**TASK OBJECTIVE**
Begin at the line containing "for recovery of" in the entries below and end at the line containing "## Login node"; transcribe that range exactly and nothing outside it.

**Dataset entries**
↓
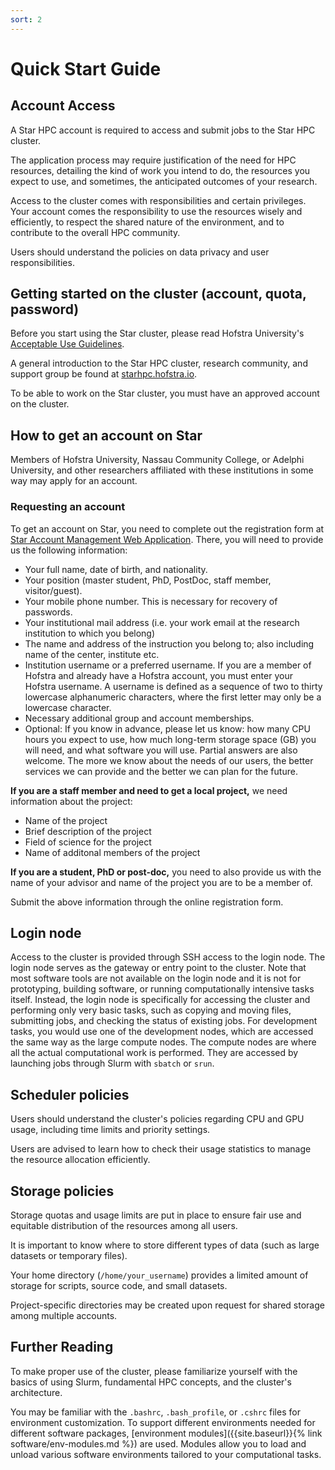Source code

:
 ```yaml
---
sort: 2
---
```


# Quick Start Guide

## Account Access

A Star HPC account is required to access and submit jobs to the Star HPC cluster.

The application process may require justification of the need for HPC resources, detailing the kind of work you intend to do, the resources you expect to use, and sometimes, the anticipated outcomes of your research.

Access to the cluster comes with responsibilities and certain privileges. Your account comes the responsibility to use the resources wisely and efficiently, to respect the shared nature of the environment, and to contribute to the overall HPC community.

Users should understand the policies on data privacy and user responsibilities.

## Getting started on the cluster (account, quota, password)

Before you start using the Star cluster, please read Hofstra University's [Acceptable Use Guidelines](http://www.hofstra.edu/scs/aug).

A general introduction to the Star HPC cluster, research community, and support group be found at [starhpc.hofstra.io](https://starhpc.hofstra.io).

To be able to work on the Star cluster, you must have an approved account on the cluster.

## How to get an account on Star

Members of Hofstra University, Nassau Community College, or Adelphi University, and other researchers affiliated with these institutions in some way may apply for an account.

### Requesting an account

To get an account on Star, you need to complete out the registration form at [Star Account Management Web Application](http://localhost:3000). There, you will need to provide us the following information:

-   Your full name, date of birth, and nationality.
-   Your position (master student, PhD, PostDoc, staff member,
    visitor/guest).
-   Your mobile phone number. This is necessary for recovery of
    passwords.
-   Your institutional mail address (i.e. your work email at the
    research institution to which you belong)
-   The name and address of the instruction you belong to; also
    including name of the center, institute etc.
-   Institution username or a preferred username. If you are a member of
    Hofstra and already have a Hofstra account, you must enter your Hofstra
	username. A username is defined as a sequence of two to thirty lowercase
	alphanumeric characters, where the first letter may only be a lowercase
	character.
-   Necessary additional group and account memberships.
-   Optional: If you know in advance, please let us know: how many CPU
    hours you expect to use, how much long-term storage space (GB) you
    will need, and what software you will use. Partial answers are also
    welcome. The more we know about the needs of our users, the better
    services we can provide and the better we can plan for the future.

**If you are a staff member and need to get a local project,** we need information about the project:  
-   Name of the project
-   Brief description of the project
-   Field of science for the project
-   Name of additonal members of the project

**If you are a student, PhD or post-doc,** you need to also provide us
with the name of your advisor and name of the project you are to be a
member of.

Submit the above information through the online registration form.

## Login node

Access to the cluster is provided through SSH access to the login node. The login node serves as the gateway or entry point to the cluster. Note that most software tools are not available on the login node and it is not for prototyping, building software, or running computationally intensive tasks itself. Instead, the login node is specifically for accessing the cluster and performing only very basic tasks, such as copying and moving files, submitting jobs, and checking the status of existing jobs. For development tasks, you would use one of the development nodes, which are accessed the same way as the large compute nodes. The compute nodes are where all the actual computational work is performed. They are accessed by launching jobs through Slurm with `sbatch` or `srun`.

## Scheduler policies

Users should understand the cluster's policies regarding CPU and GPU usage, including time limits and priority settings.

Users are advised to learn how to check their usage statistics to manage the resource allocation efficiently.

## Storage policies

Storage quotas and usage limits are put in place to ensure fair use and equitable distribution of the resources among all users.

It is important to know where to store different types of data (such as large datasets or temporary files).

Your home directory (`/home/your_username`) provides a limited amount of storage for scripts, source code, and small datasets.

Project-specific directories may be created upon request for shared storage among multiple accounts.

## Further Reading

To make proper use of the cluster, please familiarize yourself with the basics of using Slurm, fundamental HPC concepts, and the cluster's architecture.

You may be familiar with the `.bashrc`, `.bash_profile`, or `.cshrc` files for environment customization. To support different environments needed for different software packages, [environment modules]({{site.baseurl}}{% link software/env-modules.md %}) are used. Modules allow you to load and unload various software environments tailored to your computational tasks.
↑
**SOLVED PROBLEM**
-   Your mobile phone number. This is necessary for recovery of
    passwords.
-   Your institutional mail address (i.e. your work email at the
    research institution to which you belong)
-   The name and address of the instruction you belong to; also
    including name of the center, institute etc.
-   Institution username or a preferred username. If you are a member of
    Hofstra and already have a Hofstra account, you must enter your Hofstra
	username. A username is defined as a sequence of two to thirty lowercase
	alphanumeric characters, where the first letter may only be a lowercase
	character.
-   Necessary additional group and account memberships.
-   Optional: If you know in advance, please let us know: how many CPU
    hours you expect to use, how much long-term storage space (GB) you
    will need, and what software you will use. Partial answers are also
    welcome. The more we know about the needs of our users, the better
    services we can provide and the better we can plan for the future.

**If you are a staff member and need to get a local project,** we need information about the project:  
-   Name of the project
-   Brief description of the project
-   Field of science for the project
-   Name of additonal members of the project

**If you are a student, PhD or post-doc,** you need to also provide us
with the name of your advisor and name of the project you are to be a
member of.

Submit the above information through the online registration form.

## Login node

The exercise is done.